TASK STATEMENT |
Check every line of the data below for "results". Copy each one that has it.

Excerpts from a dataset
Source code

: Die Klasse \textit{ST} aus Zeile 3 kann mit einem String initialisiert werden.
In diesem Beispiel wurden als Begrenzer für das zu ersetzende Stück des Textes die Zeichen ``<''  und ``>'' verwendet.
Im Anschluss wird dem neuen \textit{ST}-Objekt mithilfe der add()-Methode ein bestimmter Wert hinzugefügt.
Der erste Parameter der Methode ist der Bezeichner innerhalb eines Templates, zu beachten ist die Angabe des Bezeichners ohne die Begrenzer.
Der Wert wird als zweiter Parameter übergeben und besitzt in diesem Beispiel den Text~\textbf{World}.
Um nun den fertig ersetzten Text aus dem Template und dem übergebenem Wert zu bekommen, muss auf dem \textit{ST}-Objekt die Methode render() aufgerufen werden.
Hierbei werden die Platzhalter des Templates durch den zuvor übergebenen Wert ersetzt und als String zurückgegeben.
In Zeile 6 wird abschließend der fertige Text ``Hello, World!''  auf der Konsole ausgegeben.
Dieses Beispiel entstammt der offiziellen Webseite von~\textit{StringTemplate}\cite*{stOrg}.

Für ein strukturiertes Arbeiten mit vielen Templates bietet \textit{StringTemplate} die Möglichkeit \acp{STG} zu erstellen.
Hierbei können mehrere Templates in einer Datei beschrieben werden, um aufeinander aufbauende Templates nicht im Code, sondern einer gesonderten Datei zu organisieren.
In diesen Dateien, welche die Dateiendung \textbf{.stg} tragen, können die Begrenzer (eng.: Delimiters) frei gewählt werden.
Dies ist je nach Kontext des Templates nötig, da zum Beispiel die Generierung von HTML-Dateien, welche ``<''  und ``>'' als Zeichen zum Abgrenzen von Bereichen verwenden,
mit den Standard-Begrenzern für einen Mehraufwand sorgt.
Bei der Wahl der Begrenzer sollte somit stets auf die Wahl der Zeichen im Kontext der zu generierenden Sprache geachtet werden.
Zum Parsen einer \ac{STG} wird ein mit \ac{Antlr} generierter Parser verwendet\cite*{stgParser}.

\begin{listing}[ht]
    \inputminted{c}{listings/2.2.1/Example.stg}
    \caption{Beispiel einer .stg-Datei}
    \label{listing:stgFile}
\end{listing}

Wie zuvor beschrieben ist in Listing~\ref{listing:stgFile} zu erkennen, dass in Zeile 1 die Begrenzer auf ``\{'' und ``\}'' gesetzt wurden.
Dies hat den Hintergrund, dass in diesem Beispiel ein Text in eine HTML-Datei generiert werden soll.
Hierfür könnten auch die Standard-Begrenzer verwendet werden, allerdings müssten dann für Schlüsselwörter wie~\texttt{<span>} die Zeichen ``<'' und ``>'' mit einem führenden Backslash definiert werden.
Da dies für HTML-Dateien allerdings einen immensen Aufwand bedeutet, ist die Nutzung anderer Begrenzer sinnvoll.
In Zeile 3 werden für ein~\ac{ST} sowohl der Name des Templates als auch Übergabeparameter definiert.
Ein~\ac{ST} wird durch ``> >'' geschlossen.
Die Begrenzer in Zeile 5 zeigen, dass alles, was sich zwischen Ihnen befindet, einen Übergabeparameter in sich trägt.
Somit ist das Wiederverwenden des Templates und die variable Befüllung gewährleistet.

...

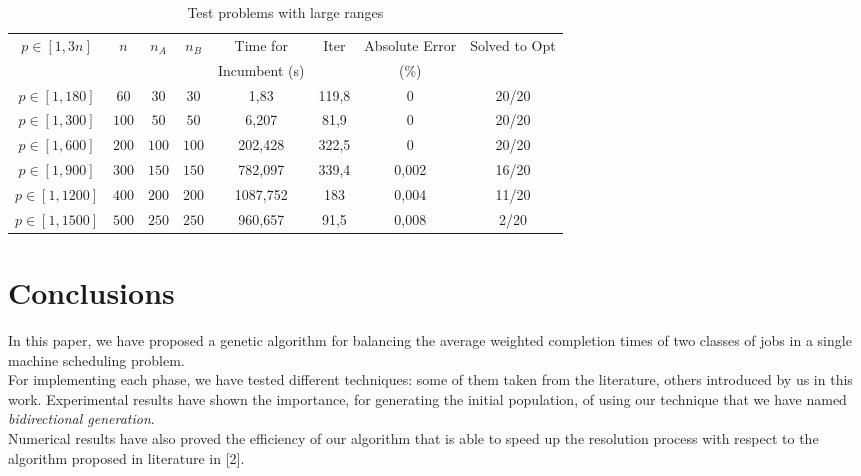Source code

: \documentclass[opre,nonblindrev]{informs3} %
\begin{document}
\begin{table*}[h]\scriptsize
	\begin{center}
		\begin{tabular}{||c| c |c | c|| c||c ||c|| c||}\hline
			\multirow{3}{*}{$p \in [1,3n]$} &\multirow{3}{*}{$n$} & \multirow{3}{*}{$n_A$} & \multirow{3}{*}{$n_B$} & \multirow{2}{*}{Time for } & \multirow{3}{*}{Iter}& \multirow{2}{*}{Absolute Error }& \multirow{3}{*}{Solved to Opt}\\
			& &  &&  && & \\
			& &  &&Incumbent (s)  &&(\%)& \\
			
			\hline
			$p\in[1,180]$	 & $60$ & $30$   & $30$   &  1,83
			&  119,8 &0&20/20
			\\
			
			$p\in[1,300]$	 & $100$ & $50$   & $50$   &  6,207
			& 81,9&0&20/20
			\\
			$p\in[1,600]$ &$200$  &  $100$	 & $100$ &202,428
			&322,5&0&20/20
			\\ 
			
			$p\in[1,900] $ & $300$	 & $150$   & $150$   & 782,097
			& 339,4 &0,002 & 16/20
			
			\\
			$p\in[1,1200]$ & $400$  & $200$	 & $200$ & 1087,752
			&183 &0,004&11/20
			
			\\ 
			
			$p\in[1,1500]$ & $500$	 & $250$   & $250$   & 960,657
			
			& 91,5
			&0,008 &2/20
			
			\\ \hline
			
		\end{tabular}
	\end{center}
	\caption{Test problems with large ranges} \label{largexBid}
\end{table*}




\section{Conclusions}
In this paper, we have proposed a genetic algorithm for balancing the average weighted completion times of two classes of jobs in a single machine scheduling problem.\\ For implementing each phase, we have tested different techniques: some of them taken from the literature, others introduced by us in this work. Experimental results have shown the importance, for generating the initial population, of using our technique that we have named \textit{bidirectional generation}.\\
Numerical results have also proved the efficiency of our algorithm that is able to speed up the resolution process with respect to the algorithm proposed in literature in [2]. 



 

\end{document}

OUTPUT |
In this paper, we have proposed a genetic algorithm for balancing the average weighted completion times of two classes of jobs in a single machine scheduling problem.\\ For implementing each phase, we have tested different techniques: some of them taken from the literature, others introduced by us in this work. Experimental results have shown the importance, for generating the initial population, of using our technique that we have named \textit{bidirectional generation}.\\
Numerical results have also proved the efficiency of our algorithm that is able to speed up the resolution process with respect to the algorithm proposed in literature in [2]. 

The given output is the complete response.